[Extracted data entries]
++++++++

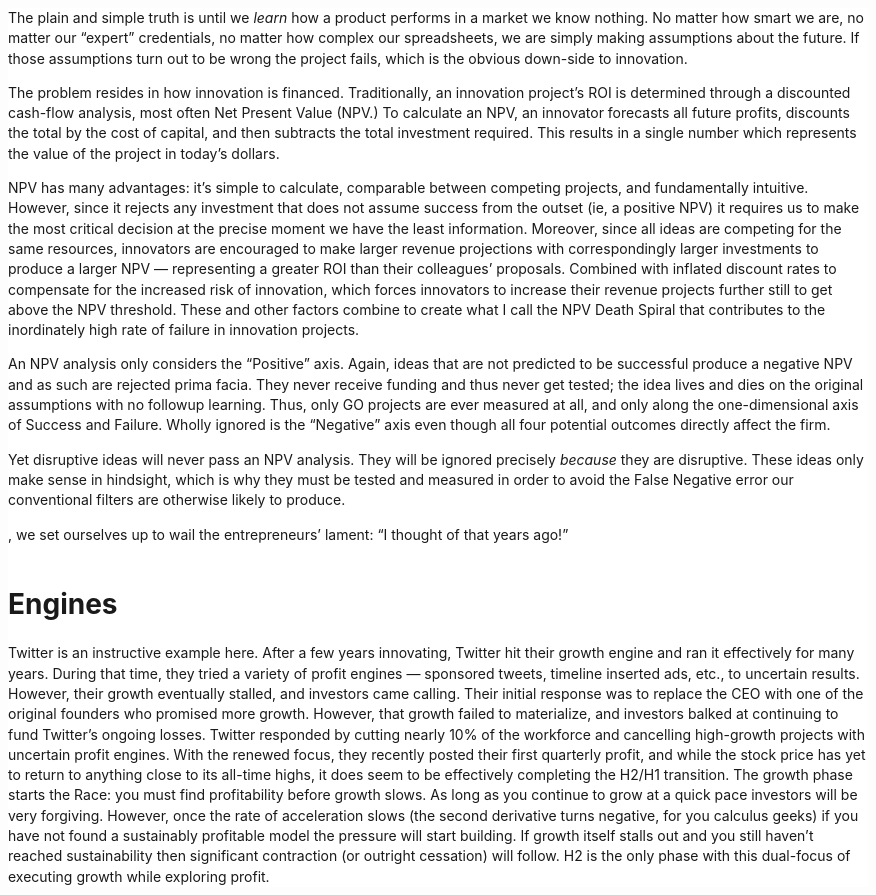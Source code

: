 The plain and simple truth is until we *learn* how a product performs in a market we know nothing.  No matter how smart we are, no matter our “expert” credentials, no matter how complex our spreadsheets, we are simply making assumptions about the future.  If those assumptions turn out to be wrong the project fails, which is the obvious down-side to innovation.



The problem resides in how innovation is financed.  Traditionally, an innovation project’s ROI is determined through a discounted cash-flow analysis, most often Net Present Value (NPV.)  To calculate an NPV, an innovator forecasts all future profits, discounts the total by the cost of capital, and then subtracts the total investment required.  This results in a single number which represents the value of the project in today’s dollars. 

NPV has many advantages:  it’s simple to calculate, comparable between competing projects, and fundamentally intuitive.  However, since it rejects any investment that does not assume success from the outset (ie, a positive NPV) it  requires us to make the most critical decision at the precise moment we have the least information.  Moreover, since all ideas are competing for the same resources, innovators are encouraged to make larger revenue projections with correspondingly larger investments to produce a larger NPV — representing a greater ROI than their colleagues’ proposals.  Combined with inflated discount rates to compensate for the increased risk of innovation, which forces innovators to increase their revenue projects further still to get above the NPV threshold.  These and other factors combine to create what I call the NPV Death Spiral that contributes to the inordinately high rate of failure in innovation projects. 

An NPV analysis only considers the “Positive” axis.   Again, ideas that are not predicted to be successful produce a negative NPV and as such are rejected prima facia.  They never receive funding and thus never get tested; the idea lives and dies on the original assumptions with no followup learning.  Thus, only GO projects are ever measured at all, and only along the one-dimensional axis of Success and Failure.  Wholly ignored is the “Negative” axis even though all four potential outcomes directly affect the firm. 


Yet disruptive ideas will never pass an NPV analysis.  They will be ignored precisely *because* they are disruptive.  These ideas only make sense in hindsight, which is why they must be tested and measured in order to avoid the False Negative error our conventional filters are otherwise likely to produce.


, we set ourselves up to wail the entrepreneurs’ lament: “I thought of that years ago!”

# Engines

Twitter is an instructive example here.  After a few years innovating, Twitter hit their growth engine and ran it effectively for many years.  During that time, they tried a variety of profit engines — sponsored tweets, timeline inserted ads, etc., to uncertain results.  However, their growth eventually stalled, and investors came calling.  Their initial response was to replace the CEO with one of the original founders who  promised more growth.  However, that growth failed to materialize, and investors balked at continuing to fund Twitter’s ongoing losses.  Twitter responded by cutting nearly 10% of the workforce and cancelling high-growth projects with uncertain profit engines.  With the renewed focus, they recently posted their first quarterly profit, and while the stock price has yet to return to anything close to its all-time highs, it does seem to be effectively completing the H2/H1 transition.
The growth phase starts the Race: you must find profitability before growth slows. As long as you continue to grow at a quick pace investors will be very forgiving.  However, once the rate of acceleration slows (the second derivative turns negative, for you calculus geeks) if you have not found a sustainably profitable model the pressure will start building.  If growth itself stalls out and you still haven’t reached sustainability then significant contraction (or outright cessation) will follow.   H2 is the only phase with this dual-focus of executing  growth while exploring profit.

++++++++

Task directions
How many of the lines above include the word "investors"? State that number and nothing else.

Problem solution
2